EXERCISE DETAILS: Transcribe, without any change, the line that includes "to TestArchitect [8.3" and all the lines that come after it in the material below.

SOURCE MATERIAL:

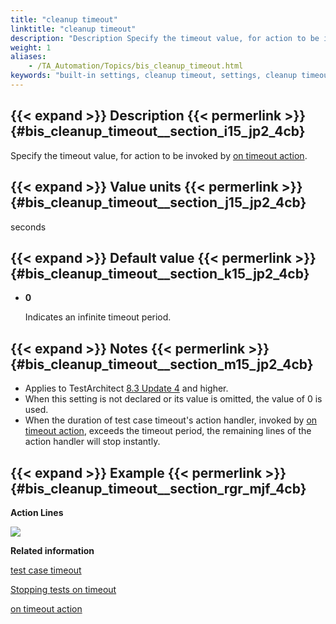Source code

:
 ```yaml
--- 
title: "cleanup timeout"
linktitle: "cleanup timeout"
description: "Description Specify the timeout value, for action to be invoked by on timeout action . Value units seconds Default value 0 Indicates an infinite timeout period. Notes Applies to TestArchitect 8.3 ..."
weight: 1
aliases: 
    - /TA_Automation/Topics/bis_cleanup_timeout.html
keywords: "built-in settings, cleanup timeout, settings, cleanup timeout (settings), cleanup timeout, set timeout, timeout"
---
```


## {{< expand >}} Description {{< permerlink >}} {#bis_cleanup_timeout__section_i15_jp2_4cb} 

Specify the timeout value, for action to be invoked by [on timeout action](/automation-guide/action-based-testing-language/built-in-actions/test-support-actions/error-handling/on-timeout-action).

## {{< expand >}} Value units {{< permerlink >}} {#bis_cleanup_timeout__section_j15_jp2_4cb} 

seconds

## {{< expand >}} Default value {{< permerlink >}} {#bis_cleanup_timeout__section_k15_jp2_4cb} 

-   **0**

    Indicates an infinite timeout period.


## {{< expand >}} Notes {{< permerlink >}} {#bis_cleanup_timeout__section_m15_jp2_4cb} 

-   Applies to TestArchitect [8.3 Update 4](/user-guide/version-history/features-added-to-testarchitect-8-3-update-4/windows) and higher.
-   When this setting is not declared or its value is omitted, the value of 0 is used.
-   When the duration of test case timeout's action handler, invoked by [on timeout action](/automation-guide/action-based-testing-language/built-in-actions/test-support-actions/error-handling/on-timeout-action), exceeds the timeout period, the remaining lines of the action handler will stop instantly.

## {{< expand >}} Example {{< permerlink >}} {#bis_cleanup_timeout__section_rgr_mjf_4cb} 

**Action Lines**

![](/images/TA_Automation/Images/bis_cleanup_timeout_pgm.png)



**Related information**  


[test case timeout](/automation-guide/action-based-testing-language/built-in-settings/timing-settings/test-case-timeout)

[Stopping tests on timeout](/automation-guide/action-based-testing-language/the-test-language/stopping-tests-on-timeout)

[on timeout action](/automation-guide/action-based-testing-language/built-in-actions/test-support-actions/error-handling/on-timeout-action)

SOLUTION TO THIS TASK:
-   Applies to TestArchitect [8.3 Update 4](/user-guide/version-history/features-added-to-testarchitect-8-3-update-4/windows) and higher.
-   When this setting is not declared or its value is omitted, the value of 0 is used.
-   When the duration of test case timeout's action handler, invoked by [on timeout action](/automation-guide/action-based-testing-language/built-in-actions/test-support-actions/error-handling/on-timeout-action), exceeds the timeout period, the remaining lines of the action handler will stop instantly.

## {{< expand >}} Example {{< permerlink >}} {#bis_cleanup_timeout__section_rgr_mjf_4cb} 

**Action Lines**

![](/images/TA_Automation/Images/bis_cleanup_timeout_pgm.png)



**Related information**  


[test case timeout](/automation-guide/action-based-testing-language/built-in-settings/timing-settings/test-case-timeout)

[Stopping tests on timeout](/automation-guide/action-based-testing-language/the-test-language/stopping-tests-on-timeout)

[on timeout action](/automation-guide/action-based-testing-language/built-in-actions/test-support-actions/error-handling/on-timeout-action)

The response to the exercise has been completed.